* **What you should do**:
From the entries, copy every line that carries the string "installed".

* **Input**:
───

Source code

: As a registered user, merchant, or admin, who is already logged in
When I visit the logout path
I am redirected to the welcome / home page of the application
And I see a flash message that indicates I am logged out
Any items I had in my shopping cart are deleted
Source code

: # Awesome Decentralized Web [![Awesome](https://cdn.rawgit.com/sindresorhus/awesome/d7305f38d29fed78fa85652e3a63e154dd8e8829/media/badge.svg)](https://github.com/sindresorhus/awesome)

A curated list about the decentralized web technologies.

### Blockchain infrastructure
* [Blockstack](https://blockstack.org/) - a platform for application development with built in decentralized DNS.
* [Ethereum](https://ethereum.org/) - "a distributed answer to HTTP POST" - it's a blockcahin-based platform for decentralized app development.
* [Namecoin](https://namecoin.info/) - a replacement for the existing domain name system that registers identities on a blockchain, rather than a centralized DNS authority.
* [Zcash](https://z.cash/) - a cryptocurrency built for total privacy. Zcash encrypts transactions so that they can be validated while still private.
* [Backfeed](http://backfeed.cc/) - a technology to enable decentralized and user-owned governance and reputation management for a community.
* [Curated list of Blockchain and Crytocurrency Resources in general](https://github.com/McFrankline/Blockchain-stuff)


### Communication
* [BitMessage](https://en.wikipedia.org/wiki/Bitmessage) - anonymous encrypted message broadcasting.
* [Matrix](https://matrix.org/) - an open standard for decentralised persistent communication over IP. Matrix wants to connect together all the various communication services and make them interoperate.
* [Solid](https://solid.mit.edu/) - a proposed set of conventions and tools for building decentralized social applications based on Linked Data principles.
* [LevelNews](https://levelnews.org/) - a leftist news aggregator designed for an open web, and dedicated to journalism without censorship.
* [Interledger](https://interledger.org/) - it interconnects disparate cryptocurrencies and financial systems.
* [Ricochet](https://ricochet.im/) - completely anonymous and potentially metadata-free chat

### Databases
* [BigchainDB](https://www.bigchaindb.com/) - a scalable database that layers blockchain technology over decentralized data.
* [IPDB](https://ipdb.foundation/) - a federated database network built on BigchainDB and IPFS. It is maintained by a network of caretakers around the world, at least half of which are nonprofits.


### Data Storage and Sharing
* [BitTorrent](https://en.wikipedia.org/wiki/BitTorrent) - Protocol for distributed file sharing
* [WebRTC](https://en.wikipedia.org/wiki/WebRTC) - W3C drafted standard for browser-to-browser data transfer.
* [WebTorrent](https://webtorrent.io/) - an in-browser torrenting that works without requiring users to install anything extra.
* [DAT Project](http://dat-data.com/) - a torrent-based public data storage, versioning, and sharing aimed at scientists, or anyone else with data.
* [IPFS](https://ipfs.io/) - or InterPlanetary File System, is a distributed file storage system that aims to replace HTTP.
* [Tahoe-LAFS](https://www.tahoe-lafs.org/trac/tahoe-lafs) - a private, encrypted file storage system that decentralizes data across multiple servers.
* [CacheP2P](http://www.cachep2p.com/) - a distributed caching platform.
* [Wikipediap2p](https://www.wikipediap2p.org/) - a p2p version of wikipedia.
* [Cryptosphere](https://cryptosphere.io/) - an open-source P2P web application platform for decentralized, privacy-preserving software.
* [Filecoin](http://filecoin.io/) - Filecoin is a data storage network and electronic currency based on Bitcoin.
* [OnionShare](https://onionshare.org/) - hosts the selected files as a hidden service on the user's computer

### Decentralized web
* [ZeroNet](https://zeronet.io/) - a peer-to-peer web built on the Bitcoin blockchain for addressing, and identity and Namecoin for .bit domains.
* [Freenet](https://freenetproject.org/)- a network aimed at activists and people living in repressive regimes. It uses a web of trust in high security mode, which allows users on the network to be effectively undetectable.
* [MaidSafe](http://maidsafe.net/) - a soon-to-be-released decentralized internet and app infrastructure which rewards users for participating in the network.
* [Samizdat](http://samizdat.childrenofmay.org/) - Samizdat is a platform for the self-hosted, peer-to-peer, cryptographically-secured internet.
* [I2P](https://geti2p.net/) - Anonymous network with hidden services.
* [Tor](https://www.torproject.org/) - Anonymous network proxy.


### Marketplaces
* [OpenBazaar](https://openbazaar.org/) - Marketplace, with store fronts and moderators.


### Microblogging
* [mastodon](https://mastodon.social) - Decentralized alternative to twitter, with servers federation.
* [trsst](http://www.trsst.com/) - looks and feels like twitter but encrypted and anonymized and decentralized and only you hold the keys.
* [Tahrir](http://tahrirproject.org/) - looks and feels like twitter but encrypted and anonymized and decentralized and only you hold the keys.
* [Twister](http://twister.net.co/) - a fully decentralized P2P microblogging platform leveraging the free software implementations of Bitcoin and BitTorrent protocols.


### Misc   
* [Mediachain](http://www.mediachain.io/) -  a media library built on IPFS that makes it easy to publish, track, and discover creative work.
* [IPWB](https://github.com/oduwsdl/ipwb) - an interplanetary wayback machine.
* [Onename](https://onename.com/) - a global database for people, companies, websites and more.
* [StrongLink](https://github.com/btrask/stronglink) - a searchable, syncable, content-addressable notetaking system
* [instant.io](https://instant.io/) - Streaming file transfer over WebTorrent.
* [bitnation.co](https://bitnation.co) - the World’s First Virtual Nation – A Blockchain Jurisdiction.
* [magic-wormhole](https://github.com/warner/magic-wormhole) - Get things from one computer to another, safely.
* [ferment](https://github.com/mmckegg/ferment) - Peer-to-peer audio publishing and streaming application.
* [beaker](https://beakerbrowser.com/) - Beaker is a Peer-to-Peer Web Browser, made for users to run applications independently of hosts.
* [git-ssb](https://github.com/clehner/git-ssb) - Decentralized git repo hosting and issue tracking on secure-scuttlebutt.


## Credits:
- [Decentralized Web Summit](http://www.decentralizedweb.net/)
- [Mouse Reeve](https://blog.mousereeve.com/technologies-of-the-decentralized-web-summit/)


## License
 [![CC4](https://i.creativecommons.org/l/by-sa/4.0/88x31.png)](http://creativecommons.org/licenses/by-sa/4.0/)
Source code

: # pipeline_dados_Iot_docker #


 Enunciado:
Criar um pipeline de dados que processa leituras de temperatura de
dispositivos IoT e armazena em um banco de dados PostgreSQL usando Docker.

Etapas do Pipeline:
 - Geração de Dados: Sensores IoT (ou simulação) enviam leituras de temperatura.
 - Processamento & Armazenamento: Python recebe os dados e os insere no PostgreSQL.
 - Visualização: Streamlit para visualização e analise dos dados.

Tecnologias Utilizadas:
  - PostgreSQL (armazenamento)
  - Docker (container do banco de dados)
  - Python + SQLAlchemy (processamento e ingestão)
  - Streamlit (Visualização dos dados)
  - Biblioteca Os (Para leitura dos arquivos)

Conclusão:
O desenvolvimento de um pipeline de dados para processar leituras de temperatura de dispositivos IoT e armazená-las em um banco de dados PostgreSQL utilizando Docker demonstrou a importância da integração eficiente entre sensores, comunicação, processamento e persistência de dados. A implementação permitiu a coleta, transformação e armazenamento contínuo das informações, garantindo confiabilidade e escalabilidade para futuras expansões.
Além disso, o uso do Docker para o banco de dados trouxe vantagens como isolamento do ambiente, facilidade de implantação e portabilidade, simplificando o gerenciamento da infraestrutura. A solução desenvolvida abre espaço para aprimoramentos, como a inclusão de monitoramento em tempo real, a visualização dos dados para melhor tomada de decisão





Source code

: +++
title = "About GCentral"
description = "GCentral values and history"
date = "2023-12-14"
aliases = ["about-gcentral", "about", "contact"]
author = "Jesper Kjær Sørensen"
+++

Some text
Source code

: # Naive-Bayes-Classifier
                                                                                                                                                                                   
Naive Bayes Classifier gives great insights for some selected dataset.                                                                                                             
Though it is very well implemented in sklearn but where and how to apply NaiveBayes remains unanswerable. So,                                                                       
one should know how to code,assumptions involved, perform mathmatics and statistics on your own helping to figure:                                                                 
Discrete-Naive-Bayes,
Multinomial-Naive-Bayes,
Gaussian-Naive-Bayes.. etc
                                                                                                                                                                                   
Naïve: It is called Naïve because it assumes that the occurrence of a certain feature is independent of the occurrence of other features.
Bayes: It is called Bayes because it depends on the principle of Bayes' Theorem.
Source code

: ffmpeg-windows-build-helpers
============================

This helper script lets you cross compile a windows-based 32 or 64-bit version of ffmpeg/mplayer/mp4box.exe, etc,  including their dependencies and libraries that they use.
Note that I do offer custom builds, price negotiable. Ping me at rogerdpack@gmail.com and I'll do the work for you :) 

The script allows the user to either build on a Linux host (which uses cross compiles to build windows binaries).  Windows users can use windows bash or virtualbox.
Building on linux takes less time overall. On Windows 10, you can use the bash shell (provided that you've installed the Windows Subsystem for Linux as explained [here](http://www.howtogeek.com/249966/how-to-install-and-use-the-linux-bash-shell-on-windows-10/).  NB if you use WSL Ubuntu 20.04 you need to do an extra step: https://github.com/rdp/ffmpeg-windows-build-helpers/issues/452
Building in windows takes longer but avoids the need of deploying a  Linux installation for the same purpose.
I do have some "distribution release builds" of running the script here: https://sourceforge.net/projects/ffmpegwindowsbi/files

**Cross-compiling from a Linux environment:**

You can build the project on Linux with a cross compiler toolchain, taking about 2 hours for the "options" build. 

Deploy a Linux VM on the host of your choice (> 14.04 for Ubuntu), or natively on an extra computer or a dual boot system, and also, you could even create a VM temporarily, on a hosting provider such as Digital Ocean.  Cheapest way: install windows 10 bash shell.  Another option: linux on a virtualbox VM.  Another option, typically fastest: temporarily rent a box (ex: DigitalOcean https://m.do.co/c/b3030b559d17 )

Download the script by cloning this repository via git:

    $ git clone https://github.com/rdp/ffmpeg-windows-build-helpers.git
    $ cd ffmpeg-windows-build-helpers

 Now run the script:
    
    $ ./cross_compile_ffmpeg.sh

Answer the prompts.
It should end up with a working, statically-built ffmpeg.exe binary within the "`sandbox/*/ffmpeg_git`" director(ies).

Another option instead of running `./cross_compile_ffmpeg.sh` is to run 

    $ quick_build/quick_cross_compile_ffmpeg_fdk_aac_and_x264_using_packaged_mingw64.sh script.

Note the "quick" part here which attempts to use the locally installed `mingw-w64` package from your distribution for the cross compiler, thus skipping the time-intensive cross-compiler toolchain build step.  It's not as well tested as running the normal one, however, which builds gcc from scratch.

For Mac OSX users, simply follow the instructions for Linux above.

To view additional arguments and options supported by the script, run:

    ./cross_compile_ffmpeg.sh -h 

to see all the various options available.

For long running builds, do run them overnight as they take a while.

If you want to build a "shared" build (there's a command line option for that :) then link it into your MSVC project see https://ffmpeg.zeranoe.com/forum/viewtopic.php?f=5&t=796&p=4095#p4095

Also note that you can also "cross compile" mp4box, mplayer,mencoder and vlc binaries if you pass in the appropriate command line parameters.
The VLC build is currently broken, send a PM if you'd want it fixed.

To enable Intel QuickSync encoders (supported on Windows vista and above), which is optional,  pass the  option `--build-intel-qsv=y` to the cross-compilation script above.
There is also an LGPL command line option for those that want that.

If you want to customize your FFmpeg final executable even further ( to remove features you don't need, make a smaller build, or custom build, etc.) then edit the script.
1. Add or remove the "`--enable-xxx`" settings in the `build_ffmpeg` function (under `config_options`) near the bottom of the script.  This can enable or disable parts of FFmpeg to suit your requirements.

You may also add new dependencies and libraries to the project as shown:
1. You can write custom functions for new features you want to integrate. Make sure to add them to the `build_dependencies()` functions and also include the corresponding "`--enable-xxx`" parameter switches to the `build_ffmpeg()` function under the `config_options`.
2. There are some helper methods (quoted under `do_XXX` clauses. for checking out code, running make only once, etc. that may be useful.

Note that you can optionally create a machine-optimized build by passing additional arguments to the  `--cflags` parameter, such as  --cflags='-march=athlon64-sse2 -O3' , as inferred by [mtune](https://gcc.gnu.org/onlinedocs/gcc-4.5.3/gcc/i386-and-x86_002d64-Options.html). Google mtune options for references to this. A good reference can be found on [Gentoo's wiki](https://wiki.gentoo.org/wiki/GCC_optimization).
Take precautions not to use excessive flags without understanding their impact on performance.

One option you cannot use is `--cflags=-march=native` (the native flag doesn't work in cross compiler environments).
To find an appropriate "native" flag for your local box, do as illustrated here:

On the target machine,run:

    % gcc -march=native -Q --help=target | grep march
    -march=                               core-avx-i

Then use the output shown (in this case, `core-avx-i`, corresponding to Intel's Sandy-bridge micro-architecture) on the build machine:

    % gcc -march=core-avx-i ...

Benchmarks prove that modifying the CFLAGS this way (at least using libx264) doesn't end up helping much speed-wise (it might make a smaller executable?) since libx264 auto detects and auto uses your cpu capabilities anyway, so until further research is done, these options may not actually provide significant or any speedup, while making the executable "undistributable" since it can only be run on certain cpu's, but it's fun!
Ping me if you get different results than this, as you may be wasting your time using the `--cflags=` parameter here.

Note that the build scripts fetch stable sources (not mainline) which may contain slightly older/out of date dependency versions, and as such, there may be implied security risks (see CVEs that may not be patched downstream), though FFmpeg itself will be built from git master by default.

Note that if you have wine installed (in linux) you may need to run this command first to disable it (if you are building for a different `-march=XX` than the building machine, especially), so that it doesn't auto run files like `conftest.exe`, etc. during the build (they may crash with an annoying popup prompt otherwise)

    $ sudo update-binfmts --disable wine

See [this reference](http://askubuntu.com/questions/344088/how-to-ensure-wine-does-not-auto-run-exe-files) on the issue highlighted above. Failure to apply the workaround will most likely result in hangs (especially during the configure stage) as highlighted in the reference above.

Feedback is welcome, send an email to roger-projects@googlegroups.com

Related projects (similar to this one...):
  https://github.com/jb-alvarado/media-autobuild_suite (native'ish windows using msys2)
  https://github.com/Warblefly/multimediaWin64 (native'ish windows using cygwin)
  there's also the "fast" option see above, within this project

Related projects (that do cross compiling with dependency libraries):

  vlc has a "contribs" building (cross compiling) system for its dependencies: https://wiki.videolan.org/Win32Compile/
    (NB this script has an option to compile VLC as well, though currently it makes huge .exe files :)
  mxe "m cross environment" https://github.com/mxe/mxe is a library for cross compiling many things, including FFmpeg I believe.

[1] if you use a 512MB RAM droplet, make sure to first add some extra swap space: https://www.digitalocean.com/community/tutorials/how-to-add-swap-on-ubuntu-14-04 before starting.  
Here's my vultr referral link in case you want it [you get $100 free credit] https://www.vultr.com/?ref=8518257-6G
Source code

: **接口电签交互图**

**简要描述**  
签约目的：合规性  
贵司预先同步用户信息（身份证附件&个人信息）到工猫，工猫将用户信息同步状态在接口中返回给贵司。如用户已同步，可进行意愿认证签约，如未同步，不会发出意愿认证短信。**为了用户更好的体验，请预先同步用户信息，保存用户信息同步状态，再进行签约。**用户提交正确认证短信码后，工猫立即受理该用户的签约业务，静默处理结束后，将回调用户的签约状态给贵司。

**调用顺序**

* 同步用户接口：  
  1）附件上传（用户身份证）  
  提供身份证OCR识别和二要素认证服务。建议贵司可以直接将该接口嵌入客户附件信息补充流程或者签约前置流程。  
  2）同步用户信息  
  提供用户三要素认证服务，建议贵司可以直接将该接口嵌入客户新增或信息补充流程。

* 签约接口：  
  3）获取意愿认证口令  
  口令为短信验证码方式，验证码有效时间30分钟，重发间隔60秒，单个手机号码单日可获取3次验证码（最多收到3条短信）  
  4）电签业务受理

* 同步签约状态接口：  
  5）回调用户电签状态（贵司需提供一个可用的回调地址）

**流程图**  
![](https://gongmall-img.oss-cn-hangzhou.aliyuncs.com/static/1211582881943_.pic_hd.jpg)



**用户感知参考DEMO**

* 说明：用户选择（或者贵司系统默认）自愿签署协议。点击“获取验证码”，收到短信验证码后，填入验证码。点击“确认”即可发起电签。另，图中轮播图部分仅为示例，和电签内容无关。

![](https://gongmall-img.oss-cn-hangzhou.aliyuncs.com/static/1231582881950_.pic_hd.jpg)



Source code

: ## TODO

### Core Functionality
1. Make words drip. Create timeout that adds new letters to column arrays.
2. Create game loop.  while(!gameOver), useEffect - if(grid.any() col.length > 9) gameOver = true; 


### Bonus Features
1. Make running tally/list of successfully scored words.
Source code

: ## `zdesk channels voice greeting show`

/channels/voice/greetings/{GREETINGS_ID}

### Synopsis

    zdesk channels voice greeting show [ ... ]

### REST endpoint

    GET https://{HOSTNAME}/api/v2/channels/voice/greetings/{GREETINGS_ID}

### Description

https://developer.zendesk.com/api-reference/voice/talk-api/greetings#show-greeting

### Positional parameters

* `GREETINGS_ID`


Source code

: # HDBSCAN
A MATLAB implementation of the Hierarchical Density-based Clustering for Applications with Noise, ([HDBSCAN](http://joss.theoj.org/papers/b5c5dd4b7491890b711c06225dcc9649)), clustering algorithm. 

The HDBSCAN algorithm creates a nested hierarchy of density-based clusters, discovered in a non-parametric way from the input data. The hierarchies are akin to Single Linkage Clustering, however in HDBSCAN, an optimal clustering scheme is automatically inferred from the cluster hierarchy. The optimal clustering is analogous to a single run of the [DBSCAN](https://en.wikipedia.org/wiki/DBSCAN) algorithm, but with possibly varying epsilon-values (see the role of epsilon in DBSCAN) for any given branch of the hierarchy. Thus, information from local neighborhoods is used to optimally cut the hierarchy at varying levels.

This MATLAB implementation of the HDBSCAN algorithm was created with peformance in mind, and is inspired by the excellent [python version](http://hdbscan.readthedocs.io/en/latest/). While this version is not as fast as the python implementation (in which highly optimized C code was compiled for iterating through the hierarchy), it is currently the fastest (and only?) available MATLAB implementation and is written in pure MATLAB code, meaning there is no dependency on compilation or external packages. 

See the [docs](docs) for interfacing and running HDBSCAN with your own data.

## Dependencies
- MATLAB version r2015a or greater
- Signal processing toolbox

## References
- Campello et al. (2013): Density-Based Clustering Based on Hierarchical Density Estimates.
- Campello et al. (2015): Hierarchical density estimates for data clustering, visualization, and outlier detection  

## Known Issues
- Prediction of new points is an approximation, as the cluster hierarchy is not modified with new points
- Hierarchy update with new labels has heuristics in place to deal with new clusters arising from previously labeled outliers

───

* **Completed task**:
Building on linux takes less time overall. On Windows 10, you can use the bash shell (provided that you've installed the Windows Subsystem for Linux as explained [here](http://www.howtogeek.com/249966/how-to-install-and-use-the-linux-bash-shell-on-windows-10/).  NB if you use WSL Ubuntu 20.04 you need to do an extra step: https://github.com/rdp/ffmpeg-windows-build-helpers/issues/452
Note the "quick" part here which attempts to use the locally installed `mingw-w64` package from your distribution for the cross compiler, thus skipping the time-intensive cross-compiler toolchain build step.  It's not as well tested as running the normal one, however, which builds gcc from scratch.
Note that if you have wine installed (in linux) you may need to run this command first to disable it (if you are building for a different `-march=XX` than the building machine, especially), so that it doesn't auto run files like `conftest.exe`, etc. during the build (they may crash with an annoying popup prompt otherwise)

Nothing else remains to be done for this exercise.